*** Opening of Records to process ***

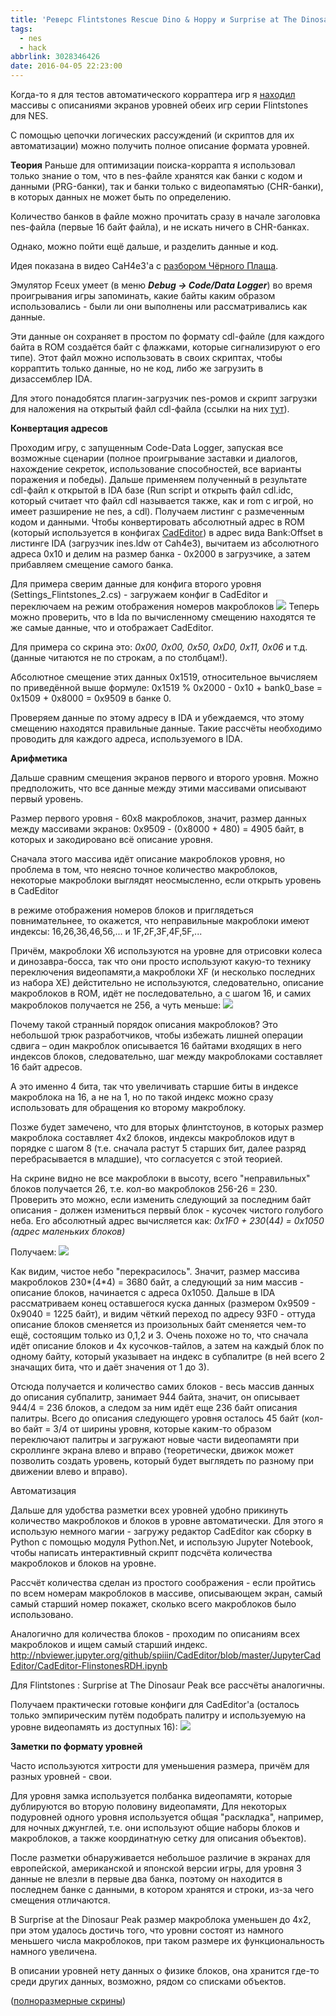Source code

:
 ```yaml
---
title: 'Реверс Flintstones Rescue Dino & Hoppy и Surprise at The Dinosaur Peak! [NES]'
tags:
  - nes
  - hack
abbrlink: 3028346426
date: 2016-04-05 22:23:00
---
```

Когда-то я для тестов автоматического корраптера игр я [находил](http://spiiin.livejournal.com/73202.html) массивы с описаниями экранов уровней обеих игр серии Flintstones для NES.

С помощью цепочки логических рассуждений (и скриптов для их автоматизации) можно получить полное описание формата уровней.

**Теория**
Раньше для оптимизации поиска-коррапта я использовал только знание о том, что в nes-файле хранятся как банки с кодом и данными (PRG-банки), так и банки только с видеопамятью (CHR-банки), в которых данных не может быть по определению.

Количество банков в файле можно прочитать сразу в начале заголовка nes-файла (первые 16 байт файла), и не искать ничего в CHR-банках.

Однако, можно пойти ещё дальше, и разделить данные и код.

Идея показана в видео CaH4e3'а с [разбором Чёрного Плаща](http://spiiin.livejournal.com/91296.html).

Эмулятор Fceux умеет (в меню ***Debug -> Code/Data Logger***) во время проигрывания игры запоминать, какие байты каким образом использовались - были ли они выполнены или рассматривались как данные.

Эти данные он сохраняет в простом по формату cdl-файле (для каждого байта в ROM создаётся байт с флажками, которые сигнализируют о его типе). Этот файл можно использовать в своих скриптах, чтобы корраптить только данные, но не код, либо же загрузить в дизассемблер IDA.

Для этого понадобятся плагин-загрузчик nes-ромов и скрипт загрузки для наложения на открытый файл cdl-файла (ссылки на них [тут](https://tcrf.net/User:Cah4e3)).

**Конвертация адресов**

Проходим игру, с запущенным Code-Data Logger, запуская все возможные сценарии (полное проигрывание заставки и диалогов, нахождение секреток, использование способностей, все варианты поражения и победы). Дальше применяем полученный в результате cdl-файл к открытой в IDA базе (Run script и открыть файл cdl.idc, который считает что файл cdl называется также, как и rom с игрой, но имеет разширение не nes, а cdl). Получаем листинг с размеченным кодом и данными. Чтобы конвертировать абсолютный адрес в ROM (который используется в конфигах [CadEditor](https://github.com/spiiin/CadEditor)) в адрес вида Bank:Offset в листинге IDA (загрузчик ines.ldw от Cah4eЗ), вычитаем из абсолютного адреса 0x10 и делим на размер банка - 0x2000 в загрузчике, а затем прибавляем смещение самого банка.

Для примера сверим данные для конфига второго уровня (Settings\_Flintstones\_2.cs) - загружаем конфиг в CadEditor и переключаем на режим отображения номеров макроблоков ![](http://ic.pics.livejournal.com/spiiin/20318251/42261/42261_300.png) Теперь можно проверить, что в Ida по вычисленному смещению находятся те же самые данные, что и отображает CadEditor.

Для примера со скрина это: *0x00, 0x00, 0x50, 0xD0, 0x11, 0x06* и т.д. (данные читаются не по строкам, а по столбцам!).

Абсолютное смещение этих данных 0x1519, относительное вычисляем по приведённой выше формуле: 0x1519 % 0x2000 - 0x10 + bank0\_base = 0x1509 + 0x8000 = 0x9509 в банке 0.

Проверяем данные по этому адресу в IDA и убеждаемся, что этому смещению находятся правильные данные. Такие рассчёты необходимо проводить для каждого адреса, используемого в IDA.

**Арифметика**

Дальше сравним смещения экранов первого и второго уровня. Можно предположить, что все данные между этими массивами описывают первый уровень.

Размер первого уровня - 60x8 макроблоков, значит, размер данных между массивами экранов: 0x9509 - (0x8000 + 480) = 4905 байт, в которых и закодировано всё описание уровня.

Сначала этого массива идёт описание макроблоков уровня, но проблема в том, что неясно точное количество макроблоков, некоторые макроблоки выглядят неосмысленно, если открыть уровень в CadEditor

в режиме отображения номеров блоков и приглядеться повнимательнее, то окажется, что неправильные макроблоки имеют индексы: 16,26,36,46,56,... и 1F,2F,3F,4F,5F,...

Причём, макроблоки X6 используются на уровне для отрисовки колеса и динозавра-босса, так что они просто используют какую-то технику переключения видеопамяти,а макроблоки XF (и несколько последних из набора XE) дейстительно не используются, следовательно, описание макроблоков в ROM, идёт не последовательно, а с шагом 16, и самих макроблоков получается не 256, а чуть меньше:
![](http://ic.pics.livejournal.com/spiiin/20318251/42638/42638_300.png)

Почему такой странный порядок описания макроблоков? Это небольшой трюк разработчиков, чтобы избежать лишней операции сдвига – один макроблок описывается 16 байтами входящих в него индексов блоков, следовательно, шаг между макроблоками составляет 16 байт адресов.

А это именно 4 бита, так что увеличивать старшие биты в индексе макроблока на 16, а не на 1, но по такой индекс можно сразу использовать для обращения ко второму макроблоку.

Позже будет замечено, что для вторых флинтстоунов, в которых размер макроблока составляет 4x2 блоков, индексы макроблоков идут в порядке с шагом 8 (т.е. сначала растут 5 старших бит, далее разряд перебрасывается в младшие), что согласуется с этой теорией.

На скрине видно не все макроблоки в высоту, всего "неправильных" блоков получается 26, т.е. кол-во макроблоков 256-26 = 230. Проверить это можно, если изменить следующий за последним байт описания - должен измениться первый блок - кусочек чистого голубого неба. Его абсолютный адрес вычисляется как: *0x1F0 + 230*(4*4) = 0x1050 (адрес маленьких блоков)* 

Получаем:
![](http://ic.pics.livejournal.com/spiiin/20318251/42823/42823_300.png)

Как видим, чистое небо "перекрасилось". Значит, размер массива макроблоков 230*(4*4) = 3680 байт, а следующий за ним массив - описание блоков, начинается с адреса 0x1050. Дальше в IDA рассматриваем конец оставшегося куска данных (размером 0x9509 - 0x9040 = 1225 байт), и видим чёткий переход по адресу 93F0 - оттуда описание блоков сменяется из произольных байт сменяется чем-то ещё, состоящим только из 0,1,2 и 3. Очень похоже но то, что сначала идёт описание блоков и 4х кусочков-тайлов, а затем на каждый блок по одному байту, который указывает на индекс в субпалитре (в ней всего 2 значащих бита, что и даёт значения от 1 до 3).

Отсюда получается и количество самих блоков - весь массив данных до описания субпалитр, занимает 944 байта, значит, он описывает 944/4 = 236 блоков, а следом за ним идёт еще 236 байт описания палитры. Всего до описания следующего уровня осталось 45 байт (кол-во байт = 3/4 от ширины уровня, которые каким-то образом переключают палитры и загружают новые части видеопамяти при скроллинге экрана влево и вправо (теоретически, движок может позволить создать уровень, который будет выглядеть по разному при движении влево и вправо).

Автоматизация

Дальше для удобства разметки всех уровней удобно прикинуть количество макроблоков и блоков в уровне автоматически. Для этого я использую немного магии - загружу редактор CadEditor как сборку в Python с помощью модуля Python.Net, и использую Jupyter Notebook, чтобы написать интерактивный скрипт подсчёта количества макроблоков и блоков на уровне.

Рассчёт количества сделан из простого соображения - если пройтись по всем номерам макроблоков в массиве, описывающем экран, самый самый старший номер покажет, сколько всего макроблоков было использовано.

Аналогично для количества блоков - проходим по описаниям всех макроблоков и ищем самый старший индекс.
<http://nbviewer.jupyter.org/github/spiiin/CadEditor/blob/master/JupyterCadEditor/CadEditor-FlinstonesRDH.ipynb>

Для Flintstones : Surprise at The Dinosaur Peak все рассчёты аналогичны.

Получаем практически готовые конфиги для CadEditor'а (осталось только эмпирическим путём подобрать палитру и используемую на уровне видеопамять из доступных 16):
![](http://ic.pics.livejournal.com/spiiin/20318251/43233/43233_300.png)

**Заметки по формату уровней**

Часто используются хитрости для уменьшения размера, причём для разных уровней - свои.

Для уровня замка используется полбанка видеопамяти, которые дублируются во вторую половину видеопамяти, Для некоторых подуровней одного уровня используется общая "раскладка", например, для ночных джунглей, т.е. они используют общие наборы блоков и макроблоков, а также координатную сетку для описания объектов). 

После разметки обнаруживается небольшое различие в экранах для европейской, американской и японской версии игры, для уровня 3 данные не влезли в первые два банка, поэтому он находится в последнем банке с данными, в котором хранятся и строки, из-за чего смещения отличаются.

В Surprise at the Dinosaur Peak размер макроблока уменьшен до 4x2, при этом удалось достичь того, что уровни состоят из намного меньшего числа макроблоков, при таком размере их функциональность намного увеличена.

В описании уровней нету данных о физике блоков, она хранится где-то среди других данных, возможно, рядом со списками объектов.

([полноразмерные скрины](http://spiiin.livejournal.com/photo/album/924/?page=1))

*** Close of Records to process ***

**Exercise objective:**
Although the records above contain pictures, the copy should hold only the lines from their start through the line containing "Эмулятор Fceux умеет", each exactly as written, and none of the pictures.

**The completed task:**
Source code

:
 ```yaml
---
title: 'Реверс Flintstones Rescue Dino & Hoppy и Surprise at The Dinosaur Peak! [NES]'
tags:
  - nes
  - hack
abbrlink: 3028346426
date: 2016-04-05 22:23:00
---
```

Когда-то я для тестов автоматического корраптера игр я [находил](http://spiiin.livejournal.com/73202.html) массивы с описаниями экранов уровней обеих игр серии Flintstones для NES.

С помощью цепочки логических рассуждений (и скриптов для их автоматизации) можно получить полное описание формата уровней.

**Теория**
Раньше для оптимизации поиска-коррапта я использовал только знание о том, что в nes-файле хранятся как банки с кодом и данными (PRG-банки), так и банки только с видеопамятью (CHR-банки), в которых данных не может быть по определению.

Количество банков в файле можно прочитать сразу в начале заголовка nes-файла (первые 16 байт файла), и не искать ничего в CHR-банках.

Однако, можно пойти ещё дальше, и разделить данные и код.

Идея показана в видео CaH4e3'а с [разбором Чёрного Плаща](http://spiiin.livejournal.com/91296.html).

Эмулятор Fceux умеет (в меню ***Debug -> Code/Data Logger***) во время проигрывания игры запоминать, какие байты каким образом использовались - были ли они выполнены или рассматривались как данные.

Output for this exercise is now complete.